(Task directions)
The expected output is each line below containing "sobre", copied in full.

[Data excerpts]
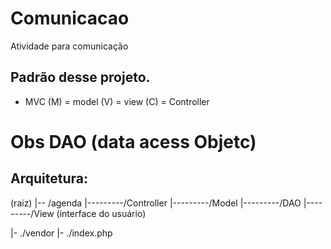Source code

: # Comunicacao
Atividade para comunicação 

## Padrão desse projeto.
- MVC
(M) = model
(V) = view
(C) = Controller

# Obs DAO (data acess Objetc)

## Arquitetura:
(raiz)
|-- /agenda
|---------/Controller
|---------/Model
|---------/DAO
|---------/View (interface do usuário)

|- ./vendor
|- ./index.php

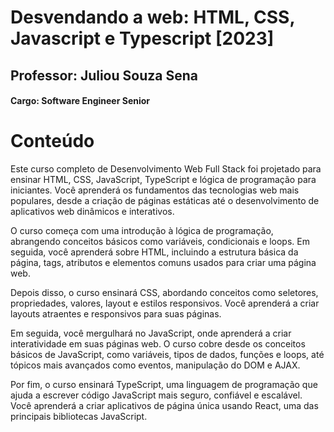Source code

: # Desvendando a web: HTML, CSS, Javascript e Typescript [2023]
## Professor: Juliou Souza Sena
#### Cargo: Software Engineer Senior

# Conteúdo
Este curso completo de Desenvolvimento Web Full Stack foi projetado para ensinar HTML, CSS, JavaScript, TypeScript e lógica de programação para iniciantes.
Você aprenderá os fundamentos das tecnologias web mais populares, desde a criação de páginas estáticas até o desenvolvimento de aplicativos web dinâmicos e interativos.

O curso começa com uma introdução à lógica de programação, abrangendo conceitos básicos como variáveis, condicionais e loops. 
Em seguida, você aprenderá sobre HTML, incluindo a estrutura básica da página, tags, atributos e elementos comuns usados para criar uma página web.

Depois disso, o curso ensinará CSS, abordando conceitos como seletores, propriedades, valores, layout e estilos responsivos. 
Você aprenderá a criar layouts atraentes e responsivos para suas páginas.

Em seguida, você mergulhará no JavaScript, onde aprenderá a criar interatividade em suas páginas web. 
O curso cobre desde os conceitos básicos de JavaScript, como variáveis, tipos de dados, funções e loops, até tópicos mais avançados como eventos, manipulação do DOM e AJAX.

Por fim, o curso ensinará TypeScript, uma linguagem de programação que ajuda a escrever código JavaScript mais seguro, confiável e escalável. 
Você aprenderá a criar aplicativos de página única usando React, uma das principais bibliotecas JavaScript.
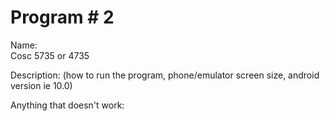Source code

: # Program # 2
Name:  
Cosc 5735 or 4735

Description:  (how to run the program, phone/emulator screen size, android version ie 10.0)

Anything that doesn't work:
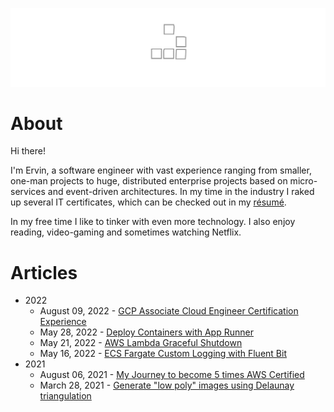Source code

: ![Glider](images/glider.svg)

# About

Hi there!

I'm Ervin, a software engineer with vast experience ranging from smaller, one-man projects to huge, distributed enterprise projects based on micro-services and event-driven architectures. In my time in the industry I raked up several IT certificates, which can be checked out in my [résumé](resume.md).

In my free time I like to tinker with even more technology. I also enjoy reading, video-gaming and sometimes watching Netflix.

# Articles

- 2022
    - August 09, 2022 - [GCP Associate Cloud Engineer Certification Experience](articles/gcp-associate-cloud-engineer-certification-experience.md)
    - May 28, 2022 - [Deploy Containers with App Runner](articles/deploy-containers-with-app-runner.md)
    - May 21, 2022 - [AWS Lambda Graceful Shutdown](articles/aws-lambda-graceful-shutdown.md)
    - May 16, 2022 - [ECS Fargate Custom Logging with Fluent Bit](articles/ecs-custom-logging-with-fluentbit.md)
- 2021
    - August 06, 2021 - [My Journey to become 5 times AWS Certified](articles/my-journey-to-become-5-times-aws-certified.md)
    - March 28, 2021 - [Generate "low poly" images using Delaunay triangulation](articles/generate-low-poly-images-using-del-triangulation.md)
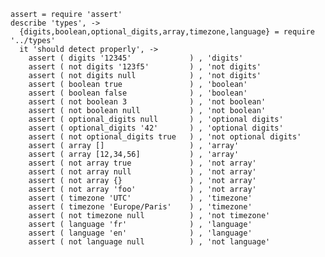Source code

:     assert = require 'assert'
    describe 'types', ->
      {digits,boolean,optional_digits,array,timezone,language} = require '../types'
      it 'should detect properly', ->
        assert ( digits '12345'             ) , 'digits'
        assert ( not digits '123f5'         ) , 'not digits'
        assert ( not digits null            ) , 'not digits'
        assert ( boolean true               ) , 'boolean'
        assert ( boolean false              ) , 'boolean'
        assert ( not boolean 3              ) , 'not boolean'
        assert ( not boolean null           ) , 'not boolean'
        assert ( optional_digits null       ) , 'optional digits'
        assert ( optional_digits '42'       ) , 'optional digits'
        assert ( not optional_digits true   ) , 'not optional digits'
        assert ( array []                   ) , 'array'
        assert ( array [12,34,56]           ) , 'array'
        assert ( not array true             ) , 'not array'
        assert ( not array null             ) , 'not array'
        assert ( not array {}               ) , 'not array'
        assert ( not array 'foo'            ) , 'not array'
        assert ( timezone 'UTC'             ) , 'timezone'
        assert ( timezone 'Europe/Paris'    ) , 'timezone'
        assert ( not timezone null          ) , 'not timezone'
        assert ( language 'fr'              ) , 'language'
        assert ( language 'en'              ) , 'language'
        assert ( not language null          ) , 'not language'
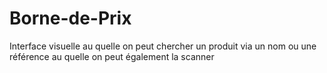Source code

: # Borne-de-Prix
Interface visuelle au quelle on peut chercher un produit via un nom ou une référence au quelle on peut également la scanner
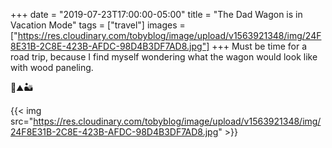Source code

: +++
date = "2019-07-23T17:00:00-05:00"
title = "The Dad Wagon is in Vacation Mode"
tags = ["travel"]
images = ["https://res.cloudinary.com/tobyblog/image/upload/v1563921348/img/24F8E31B-2C8E-423B-AFDC-98D4B3DF7AD8.jpg"]
+++
Must be time for a road trip, because I find myself wondering what the wagon would look like with wood paneling. 

🚙⛰🏜

{{< img src="https://res.cloudinary.com/tobyblog/image/upload/v1563921348/img/24F8E31B-2C8E-423B-AFDC-98D4B3DF7AD8.jpg" >}}
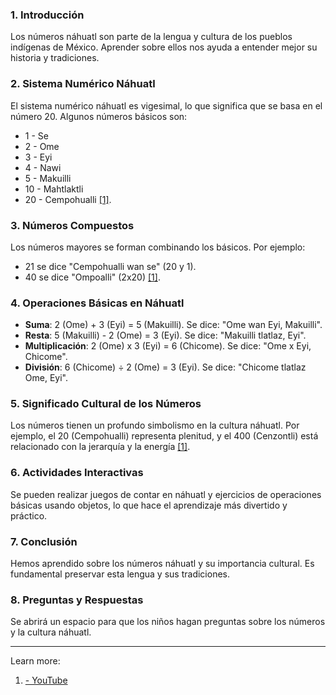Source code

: ### 1. Introducción
Los números náhuatl son parte de la lengua y cultura de los pueblos indígenas de México. Aprender sobre ellos nos ayuda a entender mejor su historia y tradiciones.

### 2. Sistema Numérico Náhuatl
El sistema numérico náhuatl es vigesimal, lo que significa que se basa en el número 20. Algunos números básicos son:
- 1 - Se
- 2 - Ome
- 3 - Eyi
- 4 - Nawi
- 5 - Makuilli
- 10 - Mahtlaktli
- 20 - Cempohualli [[1]](https://www.youtube.com/watch?v=-2UNahmxrNE).

### 3. Números Compuestos
Los números mayores se forman combinando los básicos. Por ejemplo:
- 21 se dice "Cempohualli wan se" (20 y 1).
- 40 se dice "Ompoalli" (2x20) [[1]](https://www.youtube.com/watch?v=-2UNahmxrNE).

### 4. Operaciones Básicas en Náhuatl
- **Suma**: 2 (Ome) + 3 (Eyi) = 5 (Makuilli). Se dice: "Ome wan Eyi, Makuilli".
- **Resta**: 5 (Makuilli) - 2 (Ome) = 3 (Eyi). Se dice: "Makuilli tlatlaz, Eyi".
- **Multiplicación**: 2 (Ome) x 3 (Eyi) = 6 (Chicome). Se dice: "Ome x Eyi, Chicome".
- **División**: 6 (Chicome) ÷ 2 (Ome) = 3 (Eyi). Se dice: "Chicome tlatlaz Ome, Eyi".

### 5. Significado Cultural de los Números
Los números tienen un profundo simbolismo en la cultura náhuatl. Por ejemplo, el 20 (Cempohualli) representa plenitud, y el 400 (Cenzontli) está relacionado con la jerarquía y la energía [[1]](https://www.youtube.com/watch?v=-2UNahmxrNE).

### 6. Actividades Interactivas
Se pueden realizar juegos de contar en náhuatl y ejercicios de operaciones básicas usando objetos, lo que hace el aprendizaje más divertido y práctico.

### 7. Conclusión
Hemos aprendido sobre los números náhuatl y su importancia cultural. Es fundamental preservar esta lengua y sus tradiciones.

### 8. Preguntas y Respuestas
Se abrirá un espacio para que los niños hagan preguntas sobre los números y la cultura náhuatl.

---
Learn more:
1. [- YouTube](https://www.youtube.com/watch?v=-2UNahmxrNE)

(Response to the exercise)
Em seguida, você aprenderá sobre HTML, incluindo a estrutura básica da página, tags, atributos e elementos comuns usados para criar uma página web.
Los números náhuatl son parte de la lengua y cultura de los pueblos indígenas de México. Aprender sobre ellos nos ayuda a entender mejor su historia y tradiciones.
Hemos aprendido sobre los números náhuatl y su importancia cultural. Es fundamental preservar esta lengua y sus tradiciones.
Se abrirá un espacio para que los niños hagan preguntas sobre los números y la cultura náhuatl.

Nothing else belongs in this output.